請求項15の発明は、請求項12の発明による動画像処理装置であって、動画像は各フレームが2次元ウェーブレット変換を用いる符号化方式により階層符号化されたものであり、前記第1の動き量推定手段の前記デコードする手段によりデコードされる周波数変換係数はLLサブバンド係数であり、前記第2の動き量推定手段の前記符号量計算手段により1LHサブバンドの符号量sum1LH、1HLサブバンドの符号量sum1HL、2LHサブバンドの符号量sum2LH及び2HLサブバンドの符号量sum2HLが計算され、前記第2の動き量推定手段の前記動き量推定計算手段により符号量比(sum1LH/sum1HL)/(sum2LH/sum2HL)が計算されることを特徴とする動画像処理装置である。

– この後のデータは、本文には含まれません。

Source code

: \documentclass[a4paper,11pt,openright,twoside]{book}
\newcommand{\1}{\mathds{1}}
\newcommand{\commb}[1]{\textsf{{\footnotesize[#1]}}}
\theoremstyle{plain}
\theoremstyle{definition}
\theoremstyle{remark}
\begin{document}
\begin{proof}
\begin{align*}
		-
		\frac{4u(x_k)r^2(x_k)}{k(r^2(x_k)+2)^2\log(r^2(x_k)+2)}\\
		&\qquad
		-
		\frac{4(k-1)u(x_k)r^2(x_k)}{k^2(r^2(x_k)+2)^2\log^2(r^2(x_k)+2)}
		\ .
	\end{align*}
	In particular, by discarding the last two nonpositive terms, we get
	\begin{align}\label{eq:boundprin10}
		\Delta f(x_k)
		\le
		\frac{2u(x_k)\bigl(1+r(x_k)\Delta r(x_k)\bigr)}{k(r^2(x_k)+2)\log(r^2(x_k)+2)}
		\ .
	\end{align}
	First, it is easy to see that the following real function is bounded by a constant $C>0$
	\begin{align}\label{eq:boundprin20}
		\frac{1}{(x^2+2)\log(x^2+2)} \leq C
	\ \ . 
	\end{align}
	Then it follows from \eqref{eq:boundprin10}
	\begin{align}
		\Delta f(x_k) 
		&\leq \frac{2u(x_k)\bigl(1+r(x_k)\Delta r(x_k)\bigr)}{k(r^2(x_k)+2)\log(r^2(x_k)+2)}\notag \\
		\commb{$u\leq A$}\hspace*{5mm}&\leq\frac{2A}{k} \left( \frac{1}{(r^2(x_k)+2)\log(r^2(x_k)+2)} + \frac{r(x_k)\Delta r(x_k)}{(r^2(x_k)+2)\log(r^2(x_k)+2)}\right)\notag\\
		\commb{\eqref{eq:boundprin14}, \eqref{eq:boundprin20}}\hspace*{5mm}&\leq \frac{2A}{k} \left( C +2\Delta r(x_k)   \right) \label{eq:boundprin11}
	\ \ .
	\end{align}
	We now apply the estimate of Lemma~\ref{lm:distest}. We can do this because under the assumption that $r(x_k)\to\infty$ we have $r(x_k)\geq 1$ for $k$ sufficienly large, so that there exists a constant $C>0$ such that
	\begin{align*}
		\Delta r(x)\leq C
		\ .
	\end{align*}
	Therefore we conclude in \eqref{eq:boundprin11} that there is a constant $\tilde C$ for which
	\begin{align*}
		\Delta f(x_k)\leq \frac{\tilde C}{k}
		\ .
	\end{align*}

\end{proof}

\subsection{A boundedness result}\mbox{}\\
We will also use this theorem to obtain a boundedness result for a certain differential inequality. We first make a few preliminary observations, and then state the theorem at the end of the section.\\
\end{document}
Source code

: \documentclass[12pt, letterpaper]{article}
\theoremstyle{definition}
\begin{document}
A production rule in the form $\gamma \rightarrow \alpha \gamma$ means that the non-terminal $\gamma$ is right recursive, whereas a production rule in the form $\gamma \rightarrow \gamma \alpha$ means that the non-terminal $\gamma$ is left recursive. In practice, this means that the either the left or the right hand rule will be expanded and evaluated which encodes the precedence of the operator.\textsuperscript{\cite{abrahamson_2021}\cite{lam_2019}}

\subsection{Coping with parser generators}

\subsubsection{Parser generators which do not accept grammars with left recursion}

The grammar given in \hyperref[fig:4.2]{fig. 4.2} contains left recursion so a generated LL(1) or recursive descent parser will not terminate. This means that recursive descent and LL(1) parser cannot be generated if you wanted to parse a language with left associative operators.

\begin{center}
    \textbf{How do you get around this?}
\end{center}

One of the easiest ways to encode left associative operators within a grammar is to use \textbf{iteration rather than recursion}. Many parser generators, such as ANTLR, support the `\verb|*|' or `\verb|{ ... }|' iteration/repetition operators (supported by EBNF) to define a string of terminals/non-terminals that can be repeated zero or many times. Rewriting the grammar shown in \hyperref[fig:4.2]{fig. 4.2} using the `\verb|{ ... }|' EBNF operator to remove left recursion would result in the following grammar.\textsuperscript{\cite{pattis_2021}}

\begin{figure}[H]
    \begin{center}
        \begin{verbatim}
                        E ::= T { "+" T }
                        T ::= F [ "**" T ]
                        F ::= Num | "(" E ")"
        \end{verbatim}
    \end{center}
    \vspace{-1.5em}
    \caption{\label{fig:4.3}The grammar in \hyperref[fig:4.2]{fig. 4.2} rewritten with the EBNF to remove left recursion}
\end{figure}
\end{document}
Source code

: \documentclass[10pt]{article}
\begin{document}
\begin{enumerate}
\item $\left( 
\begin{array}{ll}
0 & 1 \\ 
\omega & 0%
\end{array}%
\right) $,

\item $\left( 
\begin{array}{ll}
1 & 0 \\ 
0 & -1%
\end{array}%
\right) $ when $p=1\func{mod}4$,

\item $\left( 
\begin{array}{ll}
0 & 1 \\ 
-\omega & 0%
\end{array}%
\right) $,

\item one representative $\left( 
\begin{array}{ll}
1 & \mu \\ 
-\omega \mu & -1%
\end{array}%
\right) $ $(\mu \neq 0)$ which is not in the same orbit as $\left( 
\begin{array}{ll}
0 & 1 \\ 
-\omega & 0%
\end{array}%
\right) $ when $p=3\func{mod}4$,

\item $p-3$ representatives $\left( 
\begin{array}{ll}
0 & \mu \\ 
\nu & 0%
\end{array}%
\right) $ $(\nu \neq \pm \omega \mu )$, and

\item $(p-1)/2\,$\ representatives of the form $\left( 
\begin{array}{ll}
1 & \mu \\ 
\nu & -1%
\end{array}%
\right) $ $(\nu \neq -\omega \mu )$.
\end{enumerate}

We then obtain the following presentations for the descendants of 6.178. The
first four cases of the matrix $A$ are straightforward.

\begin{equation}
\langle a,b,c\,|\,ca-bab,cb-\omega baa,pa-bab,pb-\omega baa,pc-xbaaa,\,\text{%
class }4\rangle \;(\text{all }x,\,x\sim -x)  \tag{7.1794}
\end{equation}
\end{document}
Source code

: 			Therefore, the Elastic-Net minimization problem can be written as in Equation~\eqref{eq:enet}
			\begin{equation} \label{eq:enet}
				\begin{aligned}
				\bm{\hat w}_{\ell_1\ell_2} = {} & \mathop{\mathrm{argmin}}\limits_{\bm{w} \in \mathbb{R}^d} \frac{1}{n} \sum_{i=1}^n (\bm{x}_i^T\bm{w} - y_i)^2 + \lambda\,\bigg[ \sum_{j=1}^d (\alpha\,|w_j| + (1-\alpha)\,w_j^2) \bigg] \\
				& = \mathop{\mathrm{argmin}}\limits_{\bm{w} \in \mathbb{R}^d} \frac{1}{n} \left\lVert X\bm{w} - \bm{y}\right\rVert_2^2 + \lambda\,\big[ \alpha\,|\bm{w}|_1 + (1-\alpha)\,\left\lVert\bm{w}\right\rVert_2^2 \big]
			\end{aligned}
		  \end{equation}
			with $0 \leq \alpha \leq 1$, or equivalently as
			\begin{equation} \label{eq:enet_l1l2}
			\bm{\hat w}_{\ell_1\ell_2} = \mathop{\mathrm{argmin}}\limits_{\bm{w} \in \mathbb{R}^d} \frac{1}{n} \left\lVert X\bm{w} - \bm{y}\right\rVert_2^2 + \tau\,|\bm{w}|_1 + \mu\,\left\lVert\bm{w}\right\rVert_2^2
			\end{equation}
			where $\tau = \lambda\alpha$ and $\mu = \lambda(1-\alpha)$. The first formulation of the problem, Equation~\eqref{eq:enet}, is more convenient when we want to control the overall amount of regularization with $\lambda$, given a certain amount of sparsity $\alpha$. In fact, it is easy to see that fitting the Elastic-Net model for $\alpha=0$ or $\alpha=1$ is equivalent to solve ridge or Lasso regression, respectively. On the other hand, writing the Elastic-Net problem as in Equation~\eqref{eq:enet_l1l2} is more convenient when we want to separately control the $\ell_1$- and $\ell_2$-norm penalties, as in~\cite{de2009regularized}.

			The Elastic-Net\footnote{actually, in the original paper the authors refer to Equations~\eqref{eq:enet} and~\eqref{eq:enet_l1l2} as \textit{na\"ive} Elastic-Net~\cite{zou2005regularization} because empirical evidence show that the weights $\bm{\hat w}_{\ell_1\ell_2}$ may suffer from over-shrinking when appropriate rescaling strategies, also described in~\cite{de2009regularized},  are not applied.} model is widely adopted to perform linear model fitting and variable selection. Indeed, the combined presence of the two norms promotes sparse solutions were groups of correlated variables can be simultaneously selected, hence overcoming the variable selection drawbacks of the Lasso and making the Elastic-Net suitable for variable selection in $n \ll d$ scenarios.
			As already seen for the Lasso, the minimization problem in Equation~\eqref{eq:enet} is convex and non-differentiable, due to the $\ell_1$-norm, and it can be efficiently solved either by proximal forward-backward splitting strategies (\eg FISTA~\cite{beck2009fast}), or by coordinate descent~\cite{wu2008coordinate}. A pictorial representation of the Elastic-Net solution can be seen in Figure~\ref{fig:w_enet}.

請求項16の発明は、請求項1乃至15のいずれか1項の発明による動画像処理装置であって、動画像の間引きフレームを、推定された動き量に基づいて選定する間引きフレーム選定手段をさらに有することを特徴とする動画像処理装置である。
請求項17の発明は、請求項16の発明による動画像処理装置であって、前記間引きフレーム選定手段は、所定フレーム数間隔で設定された特定のフレームを間引きフレームの選定対象から除外することを特徴とする動画像処理装置である。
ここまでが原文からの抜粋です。